In order to activate the exhausted column, regeneration experiments were conducted by using 0.1 (M) NaOH solutions. The desorption experiments were conducted with the flow rate 2 mL/min. After passing 100 mL of 0.1 (M) NaOH, the entire column bed was washed with double distilled water. Finally, the regenerated column was then used for the next cycle of column adsorption.

The desorption efficiency ED was calculated by the following Eq. (6) (Zhu et al. 2007)

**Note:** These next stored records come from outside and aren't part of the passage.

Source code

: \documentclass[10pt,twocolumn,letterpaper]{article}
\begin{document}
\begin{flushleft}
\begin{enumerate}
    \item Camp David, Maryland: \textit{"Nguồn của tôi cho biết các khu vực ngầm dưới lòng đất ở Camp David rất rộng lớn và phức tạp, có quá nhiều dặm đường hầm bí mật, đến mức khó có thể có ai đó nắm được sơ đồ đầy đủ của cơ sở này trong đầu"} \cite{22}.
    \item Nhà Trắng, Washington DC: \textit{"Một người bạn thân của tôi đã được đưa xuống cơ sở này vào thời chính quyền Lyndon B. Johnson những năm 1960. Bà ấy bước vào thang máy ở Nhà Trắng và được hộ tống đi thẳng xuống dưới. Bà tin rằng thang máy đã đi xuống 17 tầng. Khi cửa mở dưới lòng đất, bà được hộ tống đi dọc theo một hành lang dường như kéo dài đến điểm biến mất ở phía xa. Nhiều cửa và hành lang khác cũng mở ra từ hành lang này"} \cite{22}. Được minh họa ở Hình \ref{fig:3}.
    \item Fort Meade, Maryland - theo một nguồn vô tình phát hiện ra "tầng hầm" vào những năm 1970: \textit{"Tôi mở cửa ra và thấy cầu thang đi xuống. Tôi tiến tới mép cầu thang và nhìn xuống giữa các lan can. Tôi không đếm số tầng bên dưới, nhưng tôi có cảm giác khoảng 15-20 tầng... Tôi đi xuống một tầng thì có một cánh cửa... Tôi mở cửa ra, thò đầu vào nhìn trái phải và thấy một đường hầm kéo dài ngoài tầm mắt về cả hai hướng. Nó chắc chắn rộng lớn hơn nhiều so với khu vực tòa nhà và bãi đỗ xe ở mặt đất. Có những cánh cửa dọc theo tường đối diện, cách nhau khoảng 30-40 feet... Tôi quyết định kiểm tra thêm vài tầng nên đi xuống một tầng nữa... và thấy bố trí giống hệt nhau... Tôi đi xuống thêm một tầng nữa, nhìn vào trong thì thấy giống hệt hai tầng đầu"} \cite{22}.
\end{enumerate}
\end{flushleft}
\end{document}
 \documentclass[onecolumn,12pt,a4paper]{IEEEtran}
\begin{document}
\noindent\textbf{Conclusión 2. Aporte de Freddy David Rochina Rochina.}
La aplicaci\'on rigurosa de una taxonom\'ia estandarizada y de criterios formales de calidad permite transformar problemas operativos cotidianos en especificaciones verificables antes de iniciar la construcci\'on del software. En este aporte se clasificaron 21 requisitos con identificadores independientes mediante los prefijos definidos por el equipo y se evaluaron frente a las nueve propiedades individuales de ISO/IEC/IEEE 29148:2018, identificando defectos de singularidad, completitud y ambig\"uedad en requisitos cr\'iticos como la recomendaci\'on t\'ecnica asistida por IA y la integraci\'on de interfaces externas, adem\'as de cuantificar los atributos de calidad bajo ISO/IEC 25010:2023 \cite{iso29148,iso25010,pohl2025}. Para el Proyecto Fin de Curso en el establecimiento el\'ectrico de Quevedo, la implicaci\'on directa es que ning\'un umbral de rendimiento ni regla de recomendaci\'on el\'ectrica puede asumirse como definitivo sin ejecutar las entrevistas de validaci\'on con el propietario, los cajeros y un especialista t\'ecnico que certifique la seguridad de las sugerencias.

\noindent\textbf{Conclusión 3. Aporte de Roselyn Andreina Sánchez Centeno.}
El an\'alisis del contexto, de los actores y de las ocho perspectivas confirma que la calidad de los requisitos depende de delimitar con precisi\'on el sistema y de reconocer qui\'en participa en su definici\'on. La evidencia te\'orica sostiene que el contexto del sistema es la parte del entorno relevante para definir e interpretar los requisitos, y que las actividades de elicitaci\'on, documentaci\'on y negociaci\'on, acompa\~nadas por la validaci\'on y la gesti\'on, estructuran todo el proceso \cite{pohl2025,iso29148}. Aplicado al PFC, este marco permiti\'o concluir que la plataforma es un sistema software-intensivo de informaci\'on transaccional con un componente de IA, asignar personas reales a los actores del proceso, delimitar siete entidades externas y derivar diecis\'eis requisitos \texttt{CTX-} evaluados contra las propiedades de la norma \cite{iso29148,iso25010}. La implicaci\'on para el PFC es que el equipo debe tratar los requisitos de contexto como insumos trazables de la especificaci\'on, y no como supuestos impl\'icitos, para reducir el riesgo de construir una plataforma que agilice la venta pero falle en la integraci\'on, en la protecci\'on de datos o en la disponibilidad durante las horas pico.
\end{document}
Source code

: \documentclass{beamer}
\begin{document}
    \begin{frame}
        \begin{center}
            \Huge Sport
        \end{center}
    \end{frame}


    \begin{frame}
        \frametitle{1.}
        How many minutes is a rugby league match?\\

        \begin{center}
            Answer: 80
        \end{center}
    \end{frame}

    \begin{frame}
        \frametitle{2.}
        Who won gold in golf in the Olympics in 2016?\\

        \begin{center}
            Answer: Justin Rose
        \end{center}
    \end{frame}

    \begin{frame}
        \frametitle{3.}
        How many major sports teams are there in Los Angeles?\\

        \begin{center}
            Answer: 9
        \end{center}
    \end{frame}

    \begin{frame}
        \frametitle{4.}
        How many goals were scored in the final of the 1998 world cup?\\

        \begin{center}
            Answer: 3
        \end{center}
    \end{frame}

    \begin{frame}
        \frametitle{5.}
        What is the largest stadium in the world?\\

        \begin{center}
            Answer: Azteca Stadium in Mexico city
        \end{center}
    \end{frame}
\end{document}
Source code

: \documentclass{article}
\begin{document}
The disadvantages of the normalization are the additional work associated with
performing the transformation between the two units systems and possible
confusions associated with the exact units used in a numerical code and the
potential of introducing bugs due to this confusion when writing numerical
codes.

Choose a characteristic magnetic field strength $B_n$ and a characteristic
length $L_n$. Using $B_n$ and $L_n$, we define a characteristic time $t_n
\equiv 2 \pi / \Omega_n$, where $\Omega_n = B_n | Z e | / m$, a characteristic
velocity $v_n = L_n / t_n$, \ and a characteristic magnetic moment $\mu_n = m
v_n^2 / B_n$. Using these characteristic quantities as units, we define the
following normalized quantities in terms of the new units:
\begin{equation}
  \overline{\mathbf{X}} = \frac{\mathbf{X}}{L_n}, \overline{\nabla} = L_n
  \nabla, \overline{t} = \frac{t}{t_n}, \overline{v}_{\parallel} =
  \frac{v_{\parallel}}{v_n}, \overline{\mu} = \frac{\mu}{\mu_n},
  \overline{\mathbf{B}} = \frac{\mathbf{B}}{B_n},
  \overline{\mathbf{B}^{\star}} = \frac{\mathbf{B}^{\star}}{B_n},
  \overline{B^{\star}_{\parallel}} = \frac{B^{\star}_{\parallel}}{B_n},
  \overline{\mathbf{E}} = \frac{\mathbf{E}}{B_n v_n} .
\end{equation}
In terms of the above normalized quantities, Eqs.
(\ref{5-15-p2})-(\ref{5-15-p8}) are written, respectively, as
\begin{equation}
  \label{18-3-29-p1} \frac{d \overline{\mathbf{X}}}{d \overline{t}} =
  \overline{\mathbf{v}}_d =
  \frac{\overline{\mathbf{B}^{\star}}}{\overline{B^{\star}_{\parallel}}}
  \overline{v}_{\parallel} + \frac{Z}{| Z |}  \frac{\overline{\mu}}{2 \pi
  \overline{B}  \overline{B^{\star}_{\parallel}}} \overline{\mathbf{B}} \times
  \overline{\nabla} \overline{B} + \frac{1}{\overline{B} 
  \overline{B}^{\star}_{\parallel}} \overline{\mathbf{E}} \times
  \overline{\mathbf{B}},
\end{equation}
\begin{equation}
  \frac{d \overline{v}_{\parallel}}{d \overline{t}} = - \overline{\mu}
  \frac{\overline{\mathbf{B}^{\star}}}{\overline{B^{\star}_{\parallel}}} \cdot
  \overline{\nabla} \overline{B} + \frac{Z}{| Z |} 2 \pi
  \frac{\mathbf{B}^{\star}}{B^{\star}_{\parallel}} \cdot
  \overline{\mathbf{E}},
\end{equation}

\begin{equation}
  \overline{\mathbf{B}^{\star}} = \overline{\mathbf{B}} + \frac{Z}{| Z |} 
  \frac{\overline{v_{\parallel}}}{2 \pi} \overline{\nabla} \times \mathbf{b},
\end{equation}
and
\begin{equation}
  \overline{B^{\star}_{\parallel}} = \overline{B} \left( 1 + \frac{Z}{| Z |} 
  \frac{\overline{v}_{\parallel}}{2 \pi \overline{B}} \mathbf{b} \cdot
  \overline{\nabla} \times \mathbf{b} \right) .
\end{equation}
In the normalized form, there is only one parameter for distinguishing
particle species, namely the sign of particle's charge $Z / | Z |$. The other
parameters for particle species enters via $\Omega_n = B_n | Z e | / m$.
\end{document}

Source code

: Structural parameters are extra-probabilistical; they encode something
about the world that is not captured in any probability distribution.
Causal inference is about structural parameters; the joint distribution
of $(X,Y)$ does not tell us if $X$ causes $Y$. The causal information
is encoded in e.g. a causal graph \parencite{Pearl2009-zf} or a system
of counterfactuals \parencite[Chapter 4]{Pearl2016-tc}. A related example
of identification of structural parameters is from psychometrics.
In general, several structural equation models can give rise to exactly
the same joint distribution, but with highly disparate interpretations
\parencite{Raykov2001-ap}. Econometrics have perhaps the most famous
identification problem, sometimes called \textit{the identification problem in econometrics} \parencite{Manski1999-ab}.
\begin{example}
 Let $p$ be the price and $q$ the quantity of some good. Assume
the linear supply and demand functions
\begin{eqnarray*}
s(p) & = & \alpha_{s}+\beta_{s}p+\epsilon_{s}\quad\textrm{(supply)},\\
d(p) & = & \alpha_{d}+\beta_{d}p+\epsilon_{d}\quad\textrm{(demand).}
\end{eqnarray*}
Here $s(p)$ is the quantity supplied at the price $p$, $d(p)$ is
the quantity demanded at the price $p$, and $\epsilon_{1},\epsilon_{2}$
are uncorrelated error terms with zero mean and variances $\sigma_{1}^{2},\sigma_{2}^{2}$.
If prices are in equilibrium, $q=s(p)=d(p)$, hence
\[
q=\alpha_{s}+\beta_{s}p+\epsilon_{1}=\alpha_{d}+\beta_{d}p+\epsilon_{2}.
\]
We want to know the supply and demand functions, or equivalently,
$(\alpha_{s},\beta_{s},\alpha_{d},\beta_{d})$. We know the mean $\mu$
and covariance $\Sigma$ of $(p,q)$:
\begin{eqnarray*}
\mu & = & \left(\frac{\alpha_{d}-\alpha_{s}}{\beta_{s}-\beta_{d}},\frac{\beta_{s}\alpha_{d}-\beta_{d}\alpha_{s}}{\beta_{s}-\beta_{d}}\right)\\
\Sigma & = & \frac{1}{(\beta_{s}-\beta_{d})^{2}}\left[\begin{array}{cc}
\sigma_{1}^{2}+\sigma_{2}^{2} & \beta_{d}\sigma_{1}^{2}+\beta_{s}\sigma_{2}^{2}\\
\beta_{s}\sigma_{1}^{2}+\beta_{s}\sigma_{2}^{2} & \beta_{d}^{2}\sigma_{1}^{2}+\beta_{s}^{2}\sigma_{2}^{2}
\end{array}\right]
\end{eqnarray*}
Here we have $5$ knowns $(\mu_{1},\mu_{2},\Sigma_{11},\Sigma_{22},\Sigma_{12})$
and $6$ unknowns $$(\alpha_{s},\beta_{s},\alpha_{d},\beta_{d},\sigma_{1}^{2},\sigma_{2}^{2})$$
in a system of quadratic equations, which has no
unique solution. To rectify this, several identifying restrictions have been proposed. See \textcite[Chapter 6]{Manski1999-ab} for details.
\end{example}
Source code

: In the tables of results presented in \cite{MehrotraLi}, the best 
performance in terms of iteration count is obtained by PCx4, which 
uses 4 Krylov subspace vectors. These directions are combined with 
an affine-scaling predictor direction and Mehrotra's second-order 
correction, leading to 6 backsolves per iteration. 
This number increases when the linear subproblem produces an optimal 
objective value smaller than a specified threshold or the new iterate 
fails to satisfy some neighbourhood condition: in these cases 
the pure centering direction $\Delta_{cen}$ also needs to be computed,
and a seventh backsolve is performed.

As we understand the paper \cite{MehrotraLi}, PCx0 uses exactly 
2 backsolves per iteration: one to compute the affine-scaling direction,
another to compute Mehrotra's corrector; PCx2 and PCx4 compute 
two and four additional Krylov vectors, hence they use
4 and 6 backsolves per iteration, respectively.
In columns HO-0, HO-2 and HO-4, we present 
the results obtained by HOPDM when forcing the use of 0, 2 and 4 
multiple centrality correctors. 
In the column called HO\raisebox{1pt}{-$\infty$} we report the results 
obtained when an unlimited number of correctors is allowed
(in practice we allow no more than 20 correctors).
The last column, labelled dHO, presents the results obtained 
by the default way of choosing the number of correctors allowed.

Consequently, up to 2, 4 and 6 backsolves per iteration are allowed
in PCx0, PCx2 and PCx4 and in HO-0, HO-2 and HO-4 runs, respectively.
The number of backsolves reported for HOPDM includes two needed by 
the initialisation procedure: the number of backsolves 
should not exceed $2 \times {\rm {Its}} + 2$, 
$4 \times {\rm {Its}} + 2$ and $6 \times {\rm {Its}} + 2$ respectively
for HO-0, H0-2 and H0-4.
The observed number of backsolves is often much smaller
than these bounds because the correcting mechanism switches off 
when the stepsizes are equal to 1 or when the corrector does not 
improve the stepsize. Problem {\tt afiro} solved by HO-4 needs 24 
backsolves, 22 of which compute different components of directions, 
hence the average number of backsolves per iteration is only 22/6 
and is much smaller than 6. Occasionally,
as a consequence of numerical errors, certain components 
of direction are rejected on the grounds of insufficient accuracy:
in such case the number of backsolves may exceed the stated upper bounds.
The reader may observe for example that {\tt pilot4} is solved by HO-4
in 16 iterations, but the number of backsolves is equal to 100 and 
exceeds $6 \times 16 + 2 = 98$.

$$E_{\text{D}} = \frac{{M_{\text{D}} \times 100}}{{[(q_{\text{E}}^{\text{m}} + M_{\text{A}} )]}}$$
(6)

where MD is desorption fluoride amount (mg) eluted by desorption solution (0.3 M NaOH). qE and m are the capacity at exhaustion point (L) and adsorbent dose, respectively, and MA is the fluoride amount (mg) retained in the column.

Analytical procedure

Effluent solution was collected at regular interval, and their concentrations were measured (Thermo Orion, 4 star); pH of the experimental solution was measured by using pH meter (Systronic 206). The breakthrough curves were constructed by Origin software (Version 6.0).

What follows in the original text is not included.